7 忘失された過去からの知らせ #72

「……どうして幡ヶ谷君がその名前を?」


「あの日俺もいたから。どうしても助けたかったんや……、でも結局何も出来なくて」


 両腕を組みながら、何かを納得した様子の悠喜菜は言葉を発した。


「なるほど、だからお前、関西出身の割には方言がカタコトなんだな」


 ただ本当にそうであれば顔の輪郭を覚えていると思ったが、そもそもあの日の記憶も朧げ。


「私、どうしても思い出せない、幡ヶ谷君は本当にあの場にいたの?」


「そうだ、嘘は言ってないつもりだ」


「そうなの……。

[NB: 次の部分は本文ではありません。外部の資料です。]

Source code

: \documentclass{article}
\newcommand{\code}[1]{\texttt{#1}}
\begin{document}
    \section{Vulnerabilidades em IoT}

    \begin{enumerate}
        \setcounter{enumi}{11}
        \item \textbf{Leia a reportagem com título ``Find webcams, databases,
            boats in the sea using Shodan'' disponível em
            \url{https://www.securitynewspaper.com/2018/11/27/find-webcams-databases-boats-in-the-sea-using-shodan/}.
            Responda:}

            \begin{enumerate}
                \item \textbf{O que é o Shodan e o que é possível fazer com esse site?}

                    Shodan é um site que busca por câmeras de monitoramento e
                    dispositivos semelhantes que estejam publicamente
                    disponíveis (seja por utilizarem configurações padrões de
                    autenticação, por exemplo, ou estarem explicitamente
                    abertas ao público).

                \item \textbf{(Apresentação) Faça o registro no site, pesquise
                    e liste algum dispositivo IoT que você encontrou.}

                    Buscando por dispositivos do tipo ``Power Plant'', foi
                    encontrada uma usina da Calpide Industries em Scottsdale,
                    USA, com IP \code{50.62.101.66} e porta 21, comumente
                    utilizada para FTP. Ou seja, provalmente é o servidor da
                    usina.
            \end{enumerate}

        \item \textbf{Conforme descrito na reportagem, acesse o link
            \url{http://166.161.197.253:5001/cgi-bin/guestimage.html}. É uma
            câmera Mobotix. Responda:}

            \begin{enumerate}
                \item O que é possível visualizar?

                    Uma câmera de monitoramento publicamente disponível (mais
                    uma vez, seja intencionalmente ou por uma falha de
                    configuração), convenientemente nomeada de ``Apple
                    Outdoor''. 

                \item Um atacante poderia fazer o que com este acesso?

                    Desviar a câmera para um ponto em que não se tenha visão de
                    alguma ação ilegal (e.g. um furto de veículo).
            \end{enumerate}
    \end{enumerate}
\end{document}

で、中学以来の雪辱を果たしにまた私を殺しに来たって訳ね」


「だからちゃうって! あの当時の二稲木だったなんて、薄々気付いていただが……。でもそうあっては欲しくなくって」


 空に関わると、まるで磁石に引かれるような縁に恵まれる。ただ決して素敵なものばかりだと限らない、それはこの人も例外ではなかった。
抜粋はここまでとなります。